=== Records for the exercise ===
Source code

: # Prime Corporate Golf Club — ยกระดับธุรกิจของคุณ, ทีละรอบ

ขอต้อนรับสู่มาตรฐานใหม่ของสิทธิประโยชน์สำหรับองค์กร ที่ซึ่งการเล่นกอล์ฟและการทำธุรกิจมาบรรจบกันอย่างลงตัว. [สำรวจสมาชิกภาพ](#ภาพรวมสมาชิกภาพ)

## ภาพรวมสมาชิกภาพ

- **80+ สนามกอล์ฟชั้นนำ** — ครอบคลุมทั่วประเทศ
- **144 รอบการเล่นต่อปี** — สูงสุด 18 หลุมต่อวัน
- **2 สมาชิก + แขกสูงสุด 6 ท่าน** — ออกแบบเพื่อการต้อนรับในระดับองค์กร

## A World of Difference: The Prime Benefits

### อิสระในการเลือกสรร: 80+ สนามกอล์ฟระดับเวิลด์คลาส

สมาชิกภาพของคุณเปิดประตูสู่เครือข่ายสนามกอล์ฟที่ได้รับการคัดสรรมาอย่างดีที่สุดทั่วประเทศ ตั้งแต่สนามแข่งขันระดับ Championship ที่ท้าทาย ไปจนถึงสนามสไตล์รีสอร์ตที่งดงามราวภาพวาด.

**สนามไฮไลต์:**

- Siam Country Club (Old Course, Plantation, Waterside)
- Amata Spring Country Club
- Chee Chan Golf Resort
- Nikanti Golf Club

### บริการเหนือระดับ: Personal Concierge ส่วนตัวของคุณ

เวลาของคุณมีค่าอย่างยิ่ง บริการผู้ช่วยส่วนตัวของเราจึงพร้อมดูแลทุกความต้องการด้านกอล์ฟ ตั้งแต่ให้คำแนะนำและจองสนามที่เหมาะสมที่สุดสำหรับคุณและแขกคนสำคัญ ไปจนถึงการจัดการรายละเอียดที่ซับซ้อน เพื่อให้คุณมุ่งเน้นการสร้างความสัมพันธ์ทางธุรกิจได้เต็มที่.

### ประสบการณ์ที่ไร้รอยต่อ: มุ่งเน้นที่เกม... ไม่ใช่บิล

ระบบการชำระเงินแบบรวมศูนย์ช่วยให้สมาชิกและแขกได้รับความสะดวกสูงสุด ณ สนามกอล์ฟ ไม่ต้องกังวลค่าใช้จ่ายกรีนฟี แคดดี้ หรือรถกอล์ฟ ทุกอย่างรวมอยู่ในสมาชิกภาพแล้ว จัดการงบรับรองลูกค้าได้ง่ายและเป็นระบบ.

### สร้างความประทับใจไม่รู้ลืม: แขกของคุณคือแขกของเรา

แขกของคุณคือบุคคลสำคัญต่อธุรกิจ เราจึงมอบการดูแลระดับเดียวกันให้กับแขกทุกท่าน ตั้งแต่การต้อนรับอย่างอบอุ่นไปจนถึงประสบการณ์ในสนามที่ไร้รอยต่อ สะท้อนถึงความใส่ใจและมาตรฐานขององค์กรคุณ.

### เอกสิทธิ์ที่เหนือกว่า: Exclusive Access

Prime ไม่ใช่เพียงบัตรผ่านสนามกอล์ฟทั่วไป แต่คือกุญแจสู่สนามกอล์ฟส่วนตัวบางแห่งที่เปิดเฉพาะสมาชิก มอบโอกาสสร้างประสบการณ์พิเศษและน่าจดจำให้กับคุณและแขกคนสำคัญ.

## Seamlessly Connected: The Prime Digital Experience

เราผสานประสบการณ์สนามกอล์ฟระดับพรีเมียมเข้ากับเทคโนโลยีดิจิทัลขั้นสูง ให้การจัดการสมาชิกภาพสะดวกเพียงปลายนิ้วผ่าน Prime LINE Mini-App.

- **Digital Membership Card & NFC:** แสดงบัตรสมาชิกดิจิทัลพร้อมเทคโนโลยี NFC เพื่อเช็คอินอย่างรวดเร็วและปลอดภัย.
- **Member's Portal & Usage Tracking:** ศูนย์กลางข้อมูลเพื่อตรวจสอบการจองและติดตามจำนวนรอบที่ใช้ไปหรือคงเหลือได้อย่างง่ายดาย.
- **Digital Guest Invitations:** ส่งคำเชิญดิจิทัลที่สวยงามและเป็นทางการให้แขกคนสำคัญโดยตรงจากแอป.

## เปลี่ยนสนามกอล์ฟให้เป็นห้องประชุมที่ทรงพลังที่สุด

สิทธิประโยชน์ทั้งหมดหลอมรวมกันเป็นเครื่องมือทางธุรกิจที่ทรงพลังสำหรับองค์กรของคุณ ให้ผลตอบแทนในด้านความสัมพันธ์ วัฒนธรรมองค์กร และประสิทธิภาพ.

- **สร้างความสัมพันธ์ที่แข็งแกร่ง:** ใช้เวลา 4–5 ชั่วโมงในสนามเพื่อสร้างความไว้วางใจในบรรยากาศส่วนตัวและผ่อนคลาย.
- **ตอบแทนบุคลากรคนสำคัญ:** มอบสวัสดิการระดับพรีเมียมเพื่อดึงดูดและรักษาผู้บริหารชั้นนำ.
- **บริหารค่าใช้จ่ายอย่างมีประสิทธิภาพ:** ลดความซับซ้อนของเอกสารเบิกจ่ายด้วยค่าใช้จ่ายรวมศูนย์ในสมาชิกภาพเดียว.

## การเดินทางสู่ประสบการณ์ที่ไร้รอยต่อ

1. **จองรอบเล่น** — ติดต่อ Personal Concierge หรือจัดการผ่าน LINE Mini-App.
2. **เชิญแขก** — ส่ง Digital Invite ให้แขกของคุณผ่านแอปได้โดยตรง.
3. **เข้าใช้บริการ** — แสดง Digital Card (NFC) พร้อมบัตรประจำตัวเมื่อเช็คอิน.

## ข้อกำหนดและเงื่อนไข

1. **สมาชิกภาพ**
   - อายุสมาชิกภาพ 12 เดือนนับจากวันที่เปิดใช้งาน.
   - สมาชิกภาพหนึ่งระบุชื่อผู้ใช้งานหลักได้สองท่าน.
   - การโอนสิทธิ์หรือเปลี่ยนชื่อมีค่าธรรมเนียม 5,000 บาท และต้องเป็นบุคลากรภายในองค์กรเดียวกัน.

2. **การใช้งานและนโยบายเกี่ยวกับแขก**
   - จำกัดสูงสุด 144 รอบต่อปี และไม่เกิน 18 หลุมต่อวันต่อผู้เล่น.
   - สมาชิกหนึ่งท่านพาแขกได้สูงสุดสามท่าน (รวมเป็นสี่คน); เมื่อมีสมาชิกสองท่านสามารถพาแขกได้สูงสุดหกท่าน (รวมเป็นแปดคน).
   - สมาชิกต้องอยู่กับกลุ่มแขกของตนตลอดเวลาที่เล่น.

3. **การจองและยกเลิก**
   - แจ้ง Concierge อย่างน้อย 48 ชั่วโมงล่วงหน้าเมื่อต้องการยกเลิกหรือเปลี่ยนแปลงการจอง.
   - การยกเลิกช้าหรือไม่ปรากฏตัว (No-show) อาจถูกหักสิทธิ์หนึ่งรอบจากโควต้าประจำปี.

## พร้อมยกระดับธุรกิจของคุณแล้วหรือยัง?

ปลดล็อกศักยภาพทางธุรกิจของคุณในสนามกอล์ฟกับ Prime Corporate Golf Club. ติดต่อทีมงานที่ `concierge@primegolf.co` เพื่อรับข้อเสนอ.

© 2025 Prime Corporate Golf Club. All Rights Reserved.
===
**Task prompt:** The answer must be every line of the data that holds the word "อเปล".

**Worked solution:**
   - การโอนสิทธิ์หรือเปลี่ยนชื่อมีค่าธรรมเนียม 5,000 บาท และต้องเป็นบุคลากรภายในองค์กรเดียวกัน.
   - แจ้ง Concierge อย่างน้อย 48 ชั่วโมงล่วงหน้าเมื่อต้องการยกเลิกหรือเปลี่ยนแปลงการจอง.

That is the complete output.